There are two conceptual things in play here 1) the diminishing of emotional connection between self, situation, and action and 2) the portraying of scenes, regardless of gravity, as colloquial and distant as possible. For example the first scene:
Now I’m hounded by gripes before my time.
Twisted in my genome is this thorn,
and all I see are feuds,
even swans got boxing gloves for heads.
plays with the surreal with "swans got boxing gloves for heads" but is tempered with the conceptual of "Now I'm hounded by gripes before my time. / Twisted in my genome is this thorn." If looked deeper, the thorn in the genome could represent an intrinsic pain -- but this train of thought is derailed by the surreal image. It's as if the poem keeps undercuts itself from being too anything and is playing with how far the extremes could be and staying nuetral.
"— Ah Ketty-San, why so mori? Maybe you need upgrade / of person?" Here I took this more phonetically, but now I'm looking at the language of "mori" as a place holder -- something to be translated to be more but the speaker is unable to do so and just reads, "upgrade of a person"

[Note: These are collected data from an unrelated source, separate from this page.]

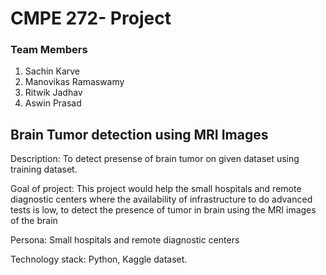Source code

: # CMPE 272- Project

### Team Members
1. Sachin Karve
2. Manovikas Ramaswamy
3. Ritwik Jadhav
4. Aswin Prasad


## Brain Tumor detection using MRI Images
Description: To detect presense of brain tumor on given dataset using training dataset.

Goal of project: This project would help the small hospitals and remote diagnostic centers where the availability of infrastructure to do advanced tests is low, to detect the presence of tumor in brain using the MRI images of the brain

Persona: Small hospitals and remote diagnostic centers

Technology stack: Python, Kaggle dataset.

And in response the speaker brings up something globally horrific that just turns out into a joke in the end:
History shat on every household.
Cop cruisers wand their infrared along bludgeoned homes,
demanding boys to spread your cheeks,
lift your sac —
Now, here’s an alcopop to dull that throb,
hide your ugly feelings.
The language of "shat" kind of diminishes the scene, but the next line of, "Cop cruisers wand their infrared along bludgeoned homes. / demanding boys to spread your cheeks." The mismanagement of language here makes this theoretical rape scene comical especially punctuate with, "lift your sac --" It's like the line is coming from a bad gay porno (probably) so the gravity that could be about cops, homes, intrusion, penetration -- is pretty much gone by the speaker's hand -- "hide your ugly feelings"

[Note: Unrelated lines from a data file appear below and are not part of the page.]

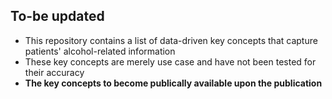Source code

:## To-be updated
- This repository contains a list of data-driven key concepts that capture patients' alcohol-related information
- These key concepts are merely use case and have not been tested for their accuracy
- **The key concepts to become publically available upon the publication**
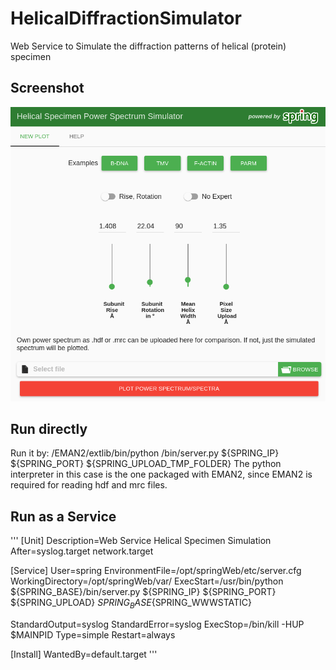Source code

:# HelicalDiffractionSimulator
Web Service to Simulate the diffraction patterns of helical (protein) specimen

## Screenshot
![Screenshot](/img/screen.png) 


## Run directly
Run it by:
/EMAN2/extlib/bin/python /bin/server.py ${SPRING_IP} ${SPRING_PORT} ${SPRING_UPLOAD_TMP_FOLDER}
The python interpreter in this case is the one packaged with EMAN2, since EMAN2 is required for reading hdf and mrc files.

## Run as a Service
'''
[Unit]
Description=Web Service Helical Specimen Simulation
After=syslog.target network.target

[Service]
User=spring
EnvironmentFile=/opt/springWeb/etc/server.cfg
WorkingDirectory=/opt/springWeb/var/
ExecStart=/usr/bin/python ${SPRING_BASE}/bin/server.py ${SPRING_IP} ${SPRING_PORT} ${SPRING_UPLOAD} ${SPRING_BASE}${SPRING_WWWSTATIC}

StandardOutput=syslog
StandardError=syslog
ExecStop=/bin/kill -HUP $MAINPID
Type=simple
Restart=always

[Install]
WantedBy=default.target
'''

The next stanza seems the most graspable conceptually, but the key is the word "slapped" and how the word should be looked at, not so much the action:
I want to love, yes, yet afraid to love
since I will be slapped, yet
what’s this itch? A fire ant burning to a warring,
boiling froth of lust: Slap me, harder,
slap me again!
The speaker refers to the self which makes the poem a little more empathetic -- I can experience what the speaker goes through, "I want love, yes, yet afraid to love / since I will be slapped," which is an inference of domestic violence which is then turned with, "yet, what's this itch?" The metaphor of the "itch" (predictably) expands to lust with, "A fire ant burning to a warring / boiling froth of lust." However, the key is the "Slap me, harder, / slap me again." Yes the actions are the same but the context of is different - slap of love and slap of lust play different roles here -- just like the speaker and the voice, "— Ketty-San, so Sado Masakumi, so much / Sodami Hari Kuri." Once again no translation and this one I took more phonetically with "Sado" being "Sad" and "Hari Kuri" sounding like "Harikiri" of suicide -- it's more of a chance of misinterpretation which this poem plays with. I think the poem gets away with it thought with these lines.
And the last line of "I sorry" is not about the the meaning but the construction -- what's missing is a verb to show time frame -- "am" now, "was" before.
Here the "I sorry" seems like an overly efficient definition of the self going away from being human.